Папаша Морис ликовал. Пробил час. Наконец-то можно рассчитаться с варварами, которые сыграли с ним такую подлую шутку. Вместе с другими свидетелями из Эрменонвиля он явился в Комитет безопасности и с множеством изобличающих деталей изложил, как санлисские молодчики, подстрекаемые их коварным и безбожным мэром, надругались над любимыми садами богобоязненного Жан-Жака. Был составлен обстоятельный протокол. А тем временем Максимилиан Робеспьер, рассматривавший широкую акцию против безбожников как свое личное дело, распорядился доставлять ему все протоколы, имеющие касательство к борьбе за утверждение Верховного Существа. Так дошли до него сведения о разорении Эрменонвильского парка. Его до зелени бледное лицо еще больше побледнело. Сады, где бродил Жан-Жак, где он, Максимилиан, вел с учителем единственный, незабываемый разговор и произнес клятву, чреватую столь огромными последствиями для истории Франции, колыбель революции – так варварски разорить! Но он, Максимилиан Робеспьер, это злодеяние покарает. Он сторицей воздаст за оскорбление, нанесенное памяти Жан-Жака. Он уже знает, что надо сделать. Робеспьер просиял. Придуманная им искупительная жертва послужит также новым доказательством братской любви его, Робеспьера, к Сен-Жюсту. На этом примере Сен-Жюст убедится, как высоко он его ценит.

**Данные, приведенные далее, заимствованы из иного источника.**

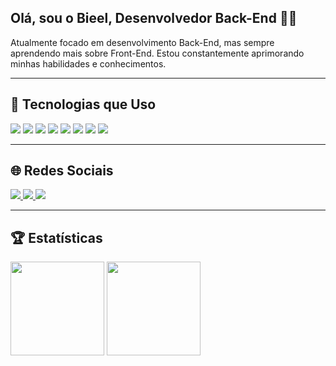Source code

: ## Olá, sou o Bieel, Desenvolvedor Back-End 👨‍💻

Atualmente focado em desenvolvimento Back-End, mas sempre aprendendo mais sobre Front-End. Estou constantemente aprimorando minhas habilidades e conhecimentos.

---

## 🧰 Tecnologias que Uso

<p>
  <img src="https://img.shields.io/badge/-HTML-05122A?style=flat&logo=html5" />
  <img src="https://img.shields.io/badge/-CSS-05122A?style=flat&logo=css3" />
  <img src="https://img.shields.io/badge/-JavaScript-05122A?style=flat&logo=javascript" />
  <img src="https://img.shields.io/badge/-C%23-05122A?style=flat&logo=c-sharp" />
  <img src="https://img.shields.io/badge/-SQL-05122A?style=flat&logo=postgresql" />
  <img src="https://img.shields.io/badge/-MySQL-05122A?style=flat&logo=mysql" />
  <img src="https://img.shields.io/badge/-Node.js-05122A?style=flat&logo=node.js" />
  <img src="https://img.shields.io/badge/-Git-05122A?style=flat&logo=git" />
</p>

---

## 🌐 Redes Sociais

<p>
  <a href="https://www.linkedin.com/in/seu-perfil">
    <img src="https://img.shields.io/badge/-LinkedIn-05122A?style=flat&logo=linkedin" />
  </a>
  <a href="https://www.instagram.com/joaogabriel.30">
    <img src="https://img.shields.io/badge/-Instagram-05122A?style=flat&logo=instagram" />
  </a>
  <a href="https://discord.com/users/588541273128828959">
    <img src="https://img.shields.io/badge/-Discord-05122A?style=flat&logo=discord" />
  </a>
</p>

---

## 🏆 Estatísticas

<p align="left">
  <img src="https://github-readme-stats.vercel.app/api?username=bieelraro&show_icons=true&theme=default" height="150"/>
  <img src="https://github-readme-stats.vercel.app/api/top-langs/?username=bieelraro&layout=compact&theme=default" height="150"/>
</p>
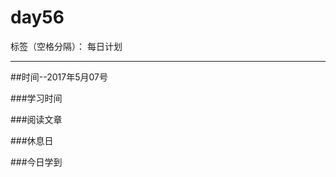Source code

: # day56

标签（空格分隔）： 每日计划

---
##时间--2017年5月07号

###学习时间<br>

###阅读文章<br>


###休息日<br>


###今日学到<br>

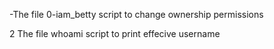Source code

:-The file 0-iam_betty script to change ownership permissions

2 The file whoami script to print effecive username
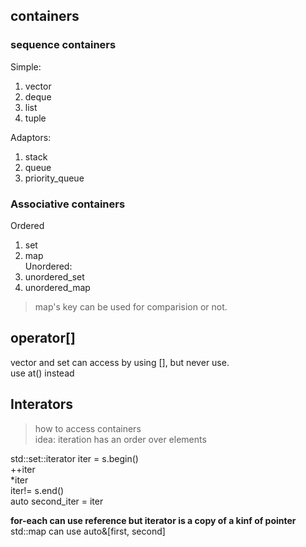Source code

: ## containers

### sequence containers
Simple:  
1. vector   
2. deque  
3. list  
4. tuple  

Adaptors:   
1. stack  
2. queue
3. priority_queue  

### Associative containers
Ordered
1. set  
2. map  
Unordered:  
1. unordered_set  
2. unordered_map  

> map's key can be used for comparision or not.   

## operator[]
vector and set can access by using [], but never use.  
use at() instead

## Interators
> how to access containers  
> idea: iteration has an order over elements  
  
std::set::iterator iter = s.begin()  
++iter  
\*iter  
iter!= s.end()  
auto second_iter = iter  

**for-each can use reference but iterator is a copy of a kinf of pointer**  
std::map can use auto&[first, second]  

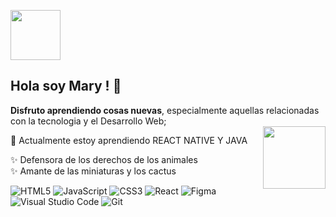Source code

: 

<!--
**marya277/marya277** is a ✨ _special_ ✨ repository because its `README.md` (this file) appears on your GitHub profile.

Here are some ideas to get you started:

- �
- 🌱

- 👯 I’m looking to collaborate on ...
- 🤔 I’m looking for help with ...
- 💬 Ask me about ...
- 📫 How to reach me: ...
- 😄 Pronouns: ...
- ⚡ Fun fact: ...
-->
<a href="url"><img src="https://c.tenor.com/lUFliafCu_MAAAAC/hello.gif" align="center" height="80" width="80" ></a>
   
## **Hola soy Mary !** 👋
__Disfruto  aprendiendo cosas nuevas__, especialmente  aquellas relacionadas con  la  tecnologia y el Desarrollo Web;  
<a href="url"><img src="https://c.tenor.com/WCg45OATOCIAAAAd/cactus-animated.gif" align="right" height="100" width="100" ></a>
   
 
 🌱 Actualmente estoy aprendiendo REACT NATIVE Y JAVA
 
 ✨ Defensora de los derechos de los animales  
  ✨ Amante de las miniaturas y los cactus     
  
 








![HTML5](https://img.shields.io/badge/html5-%23E34F26.svg?style=for-the-badge&logo=html5&logoColor=white)  ![JavaScript](https://img.shields.io/badge/javascript-%23323330.svg?style=for-the-badge&logo=javascript&logoColor=%23F7DF1E)  ![CSS3](https://img.shields.io/badge/css3-%231572B6.svg?style=for-the-badge&logo=css3&logoColor=white) ![React](https://img.shields.io/badge/react-%2320232a.svg?style=for-the-badge&logo=react&logoColor=%2361DAFB) ![Figma](https://img.shields.io/badge/figma-%23F24E1E.svg?style=for-the-badge&logo=figma&logoColor=white) ![Visual Studio Code](https://img.shields.io/badge/Visual%20Studio%20Code-0078d7.svg?style=for-the-badge&logo=visual-studio-code&logoColor=white) ![Git](https://img.shields.io/badge/git-%23F05033.svg?style=for-the-badge&logo=git&logoColor=white)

Это было как нельзя более кстати.

В ближайшие дни Сен-Жюст должен отправиться на Рейн, чтобы в качестве политического комиссара на месте наблюдать за всем, что делается в воюющих армиях. Это был опасный пост; нередко непокорные генералы с помощью подручных ликвидировали обременительных наблюдателей. Максимилиан посылал своего Сен-Жюста на фронт с гордостью, но не без тревоги. Принятое им сегодня решение явится как бы признанием того, что друг Сен-Жюст в свое время правильнее оценил положение, чем он. Максимилиан с радостью сообщит ему о своем решении.

Он рассказал Сен-Жюсту о бесчинствах санлисских атеистов и заключил:

– Эрменонвиль – неподходящее место для останков Жан-Жака. Вы, дорогой Антуан, были правы в тот раз, когда мы с вами ездили на могилу Жан-Жака, а я ошибался. Как вы и предлагали, мы перенесем драгоценные останки в Пантеон.

Нежное лицо Сен-Жюста покраснело. Существовал ли когда-нибудь в мире властитель, который так искренне признался бы в своей ошибке, как его друг Максимилиан? Как великодушно он уступает ему заслугу предполагаемого апофеоза Жан-Жака. А ведь Максимилиан больше чем кто бы то ни было все свои помыслы и деяния посвящает прославлению памяти Жан-Жака.

С новой силой во всей своей грандиозности предстал перед Сен-Жюстом исполинский подвиг Максимилиана. Римской республике понадобилось пять столетий на то, что Максимилиан совершил в пять лет. Со времен римлян мировая сцена пустовала: Максимилиан наполнил ее смыслом и жизнью.

Сен-Жюст с удовольствием принял бы участие в траурных торжествах. Но через четыре дня, и никак не позднее, надо было отправляться на фронт, а живописец Жак-Луи Давид заявил, что для подготовки торжеств, посвященных памяти учителя, которые, по желанию Робеспьера, должны затмить погребение королей Франции, потребуются недели. Зато он, Сен-Жюст, может предложить Максимилиану дельного помощника: своего друга Мартина Катру.

Катру наконец вернулся из Вандеи. Он там славно поработал. Даже скупой на похвалы Робеспьер признал его заслуги и немедленно дал согласие на просьбу Сен-Жюста послать Мартина вторым комиссаром в Рейнскую армию. А до того, как Мартин последует за ним на фронт, хорошо было бы ему включиться в подготовку торжеств; он, уроженец Эрменонвиля, наведет там порядок и подготовит перенос останков Жан-Жака в Париж.

Мартин был счастлив тем, что в Вандее послужил Республике, но еще счастливее делала его перспектива под руководством Сен-Жюста послужить ей на берегах Рейна. Счастье его завершала возложенная на него обязанность исправить то, что натворили в Эрменонвильском парке преступные руки.

Прежде всего – так как Революционный Трибунал действовал быстро, – он отдал приказ приостановить судебное преследование обоих Жирарденов. Затем поехал в Санлис.